I’m writing this entry from a bus, hooray HKL (Helsinki transport authority) for free WLAN!

So, yesterday I managed to copy our department’s official LaTeX template and set it up for my own needs – and write some 2 pages of actual text for the introduction! As I mentioned before, all of the text will probably end up scraped off the face of the earth later, but most importantly, some of my ideas are now actually down in writing in a format nearly comprehensible for other people. Only some 60 pages to go ;)

On the tool front, I’ve been using TeXlipse, which I grew to like when using it in a couple of earlier university projects. In addition to basic LaTeX syntax highlighting capabilities, it offers some neat little completions, such as automatically matching a \begin{something} with an \end{something}, and also automatically completing my BibTex citations for me (see screenshot below.) TeXlipse does have its quirks, but overall it’s pretty great. Its development seems to have died down, though, so trying to open an empty BibTex file will cause you problems to the unforeseeable future.

BibTex completion in Texlipse

TeXlipse has a simple but efficient model for generating a PDF of your LaTeX sources: you simply point out the main LaTeX file in your project, select the output format (and the command used to produce the output), and you’re off. Now, whenever you make changes to your source files and save, TeXlipse bakes you a fresh PDF in the background. Thus, my writing cycle is simply write, save and “reload” in my PDF reader.

In addition to TeXlipse, I’m using a tool called Rubber for keeping the LaTeX compilation process nice and clean when run from the command line (Rubber and LaTeX, gotta love the kinky vocabulary of scientific writing.)

All of my LaTeX source files are under version control, naturally. My tool of choice is Git, which I’ve been playing around with in all of my recent projects. My usage of Git is far from complex, and I’m definitely not bending the tool’s limits: I’m basically just enjoying the possibility of committing locally when I’m offline.

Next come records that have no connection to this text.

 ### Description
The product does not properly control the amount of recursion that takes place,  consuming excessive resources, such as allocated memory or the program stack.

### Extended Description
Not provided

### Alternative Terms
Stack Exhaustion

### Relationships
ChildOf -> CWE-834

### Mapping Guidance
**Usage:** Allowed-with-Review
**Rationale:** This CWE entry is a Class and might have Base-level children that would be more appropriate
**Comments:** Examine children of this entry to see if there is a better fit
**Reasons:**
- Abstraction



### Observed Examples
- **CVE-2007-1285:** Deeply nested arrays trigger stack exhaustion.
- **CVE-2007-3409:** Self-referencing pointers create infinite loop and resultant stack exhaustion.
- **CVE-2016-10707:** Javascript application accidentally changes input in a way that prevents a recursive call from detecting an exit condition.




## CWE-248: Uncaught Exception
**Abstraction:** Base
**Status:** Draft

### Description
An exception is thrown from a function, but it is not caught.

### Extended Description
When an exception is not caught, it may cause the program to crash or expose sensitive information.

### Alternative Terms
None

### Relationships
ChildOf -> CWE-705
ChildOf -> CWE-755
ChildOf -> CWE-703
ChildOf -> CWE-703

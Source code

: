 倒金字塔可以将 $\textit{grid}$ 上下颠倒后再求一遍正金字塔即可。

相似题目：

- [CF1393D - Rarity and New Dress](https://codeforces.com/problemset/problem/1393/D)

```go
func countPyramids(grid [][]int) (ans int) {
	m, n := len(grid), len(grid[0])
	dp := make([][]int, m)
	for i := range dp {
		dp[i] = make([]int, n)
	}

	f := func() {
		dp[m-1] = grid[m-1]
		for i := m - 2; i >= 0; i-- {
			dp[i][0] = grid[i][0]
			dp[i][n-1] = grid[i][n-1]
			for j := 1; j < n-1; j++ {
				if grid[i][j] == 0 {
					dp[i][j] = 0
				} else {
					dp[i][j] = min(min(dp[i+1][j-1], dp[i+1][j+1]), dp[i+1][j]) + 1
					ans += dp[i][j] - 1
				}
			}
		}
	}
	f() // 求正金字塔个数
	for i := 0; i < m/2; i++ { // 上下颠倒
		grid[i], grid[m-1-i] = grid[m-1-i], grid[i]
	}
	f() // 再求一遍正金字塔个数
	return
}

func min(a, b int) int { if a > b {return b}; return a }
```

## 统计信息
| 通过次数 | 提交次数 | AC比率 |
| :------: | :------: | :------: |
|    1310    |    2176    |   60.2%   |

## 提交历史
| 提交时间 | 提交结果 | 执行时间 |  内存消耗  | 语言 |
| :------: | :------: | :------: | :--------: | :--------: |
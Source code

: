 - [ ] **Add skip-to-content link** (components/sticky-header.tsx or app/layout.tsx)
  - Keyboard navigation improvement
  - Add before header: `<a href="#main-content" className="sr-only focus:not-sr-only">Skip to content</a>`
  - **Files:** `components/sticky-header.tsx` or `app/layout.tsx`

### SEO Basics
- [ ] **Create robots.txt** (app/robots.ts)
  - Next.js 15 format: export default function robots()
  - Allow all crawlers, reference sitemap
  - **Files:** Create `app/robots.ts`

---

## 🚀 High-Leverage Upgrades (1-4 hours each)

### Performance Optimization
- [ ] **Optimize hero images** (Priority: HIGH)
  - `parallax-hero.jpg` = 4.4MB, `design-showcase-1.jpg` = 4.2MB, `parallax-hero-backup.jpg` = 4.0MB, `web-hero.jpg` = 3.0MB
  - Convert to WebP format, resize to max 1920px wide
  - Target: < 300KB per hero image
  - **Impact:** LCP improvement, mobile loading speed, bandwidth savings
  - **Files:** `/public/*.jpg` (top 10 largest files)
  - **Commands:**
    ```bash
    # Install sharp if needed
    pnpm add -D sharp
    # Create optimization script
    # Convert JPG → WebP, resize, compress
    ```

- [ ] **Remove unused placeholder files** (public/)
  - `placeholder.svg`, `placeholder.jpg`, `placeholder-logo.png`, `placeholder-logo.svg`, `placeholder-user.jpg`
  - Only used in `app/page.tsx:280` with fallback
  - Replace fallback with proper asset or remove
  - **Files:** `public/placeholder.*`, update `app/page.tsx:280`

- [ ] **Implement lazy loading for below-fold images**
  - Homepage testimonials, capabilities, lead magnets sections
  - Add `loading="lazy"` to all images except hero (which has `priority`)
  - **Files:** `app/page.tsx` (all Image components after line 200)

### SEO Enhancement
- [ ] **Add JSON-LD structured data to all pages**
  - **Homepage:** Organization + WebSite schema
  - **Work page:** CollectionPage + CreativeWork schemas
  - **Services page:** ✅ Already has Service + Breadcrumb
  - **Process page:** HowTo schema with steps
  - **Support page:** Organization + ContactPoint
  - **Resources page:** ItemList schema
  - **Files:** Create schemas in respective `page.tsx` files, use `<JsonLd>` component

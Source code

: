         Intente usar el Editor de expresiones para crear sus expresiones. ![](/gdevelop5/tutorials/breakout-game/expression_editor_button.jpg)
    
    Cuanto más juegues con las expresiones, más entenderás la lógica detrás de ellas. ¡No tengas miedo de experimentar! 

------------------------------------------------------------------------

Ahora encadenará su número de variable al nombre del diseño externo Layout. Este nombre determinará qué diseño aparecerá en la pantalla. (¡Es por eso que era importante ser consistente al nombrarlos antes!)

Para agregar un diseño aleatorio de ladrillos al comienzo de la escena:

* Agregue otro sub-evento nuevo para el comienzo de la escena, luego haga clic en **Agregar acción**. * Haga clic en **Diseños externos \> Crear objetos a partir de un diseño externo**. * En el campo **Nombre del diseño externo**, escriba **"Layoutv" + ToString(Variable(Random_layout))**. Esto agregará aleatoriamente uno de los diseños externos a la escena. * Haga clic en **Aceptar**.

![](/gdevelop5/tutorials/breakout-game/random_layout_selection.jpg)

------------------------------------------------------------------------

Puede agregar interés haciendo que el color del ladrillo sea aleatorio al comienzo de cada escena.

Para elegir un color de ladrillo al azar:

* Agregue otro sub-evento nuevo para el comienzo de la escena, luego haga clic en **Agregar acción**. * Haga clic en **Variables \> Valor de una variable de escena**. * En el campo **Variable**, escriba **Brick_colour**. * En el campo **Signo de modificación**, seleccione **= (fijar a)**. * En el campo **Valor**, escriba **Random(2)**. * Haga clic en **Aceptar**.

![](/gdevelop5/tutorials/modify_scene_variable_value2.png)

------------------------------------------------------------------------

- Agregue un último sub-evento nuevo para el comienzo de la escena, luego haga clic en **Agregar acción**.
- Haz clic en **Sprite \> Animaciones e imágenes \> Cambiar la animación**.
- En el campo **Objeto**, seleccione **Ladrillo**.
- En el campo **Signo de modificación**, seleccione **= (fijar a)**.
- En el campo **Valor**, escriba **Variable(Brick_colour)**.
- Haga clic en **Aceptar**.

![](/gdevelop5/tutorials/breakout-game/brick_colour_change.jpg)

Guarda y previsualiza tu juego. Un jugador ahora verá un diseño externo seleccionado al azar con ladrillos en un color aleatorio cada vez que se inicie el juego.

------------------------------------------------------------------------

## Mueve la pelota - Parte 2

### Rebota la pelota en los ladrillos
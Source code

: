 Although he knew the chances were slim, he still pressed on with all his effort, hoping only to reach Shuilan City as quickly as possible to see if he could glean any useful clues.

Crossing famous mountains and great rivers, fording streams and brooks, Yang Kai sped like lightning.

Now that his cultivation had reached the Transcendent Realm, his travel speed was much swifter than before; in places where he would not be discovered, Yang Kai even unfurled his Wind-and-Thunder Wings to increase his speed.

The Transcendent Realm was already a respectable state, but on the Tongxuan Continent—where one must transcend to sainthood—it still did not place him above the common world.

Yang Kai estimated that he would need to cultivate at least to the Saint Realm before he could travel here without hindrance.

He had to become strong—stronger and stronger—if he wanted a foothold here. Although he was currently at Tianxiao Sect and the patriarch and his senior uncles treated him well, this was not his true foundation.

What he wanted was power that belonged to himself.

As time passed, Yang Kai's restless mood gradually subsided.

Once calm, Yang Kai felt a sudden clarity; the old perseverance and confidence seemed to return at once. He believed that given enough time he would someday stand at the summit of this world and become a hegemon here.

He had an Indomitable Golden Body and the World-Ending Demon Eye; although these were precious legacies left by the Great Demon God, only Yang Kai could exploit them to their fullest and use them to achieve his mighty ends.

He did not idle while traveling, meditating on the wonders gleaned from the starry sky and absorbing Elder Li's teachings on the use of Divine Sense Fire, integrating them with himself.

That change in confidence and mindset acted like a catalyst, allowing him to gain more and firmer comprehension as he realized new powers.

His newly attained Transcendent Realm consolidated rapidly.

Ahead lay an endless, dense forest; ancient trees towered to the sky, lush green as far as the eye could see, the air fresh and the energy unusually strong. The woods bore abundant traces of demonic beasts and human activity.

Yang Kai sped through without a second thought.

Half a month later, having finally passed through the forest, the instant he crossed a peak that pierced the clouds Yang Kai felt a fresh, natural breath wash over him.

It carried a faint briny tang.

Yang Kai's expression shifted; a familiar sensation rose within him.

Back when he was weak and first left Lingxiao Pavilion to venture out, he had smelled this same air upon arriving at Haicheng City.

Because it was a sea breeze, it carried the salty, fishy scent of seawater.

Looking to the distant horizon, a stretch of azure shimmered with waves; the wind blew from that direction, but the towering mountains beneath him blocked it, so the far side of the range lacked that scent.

Now, off to get some sleep. More coherent thoughts tomorrow, hopefully.

Most of the articles I’ve come across while browsing through the ACM digital library and IEEE Xplore have been very good, quality-wise. No wonder, since most of the articles listed on these sites have gone through a peer-review process and have appeared either at conferences or in scientific papers worldwide.

That’s not to say that all of them have been good. For example, I’m just glancing through a paper entitled Software Quality and Agile Methods, that – judging by its name – should fit the subject of my thesis quite nicely. The paper was released in the proceedings of the 28th Annual International Computer Software and Applications Conference (COMPSAC’04), but in reality, the paper seems to me as if written by a group of students for their Software Engineering 101 course (no offense to the authors, perhaps this has actually been the case.)

The paper is quite superficial in that it spends the first 3 or 4 pages giving an overview on agile methods in general, and then comparing them with the waterfall model, and not making any great strides at that. The research is more of a rehashing of known facts apart from a few conclusions the authors make. It also makes some seemingly unverified statements, such as the authors’ problem statement:

Can agile methods ensure quality even though they develop software faster [...] ?

While there are certainly results that indicate that agile methods might result in a faster turnaround time for a piece of software, this can’t be generalized just like that. And for me, agile methodologies encompass more important features than finishing the project quickly. For example, producing software that the customer really needs (and not just what she thinks she needs at first.)

The authors continue with

Testing and simulation are dynamic techniques.
Sometimes static techniques are used to support
dynamic techniques and vice versa. The waterfall
model uses both static and dynamic techniques.
However, agile methods mostly use dynamic
techniques.

Profound thoughts ;)

On a more serious note, all I’m saying that it’s worthwhile to really dissect and assess your source material, instead of just taking it as the [your-deity-of-choice]‘s honest truth.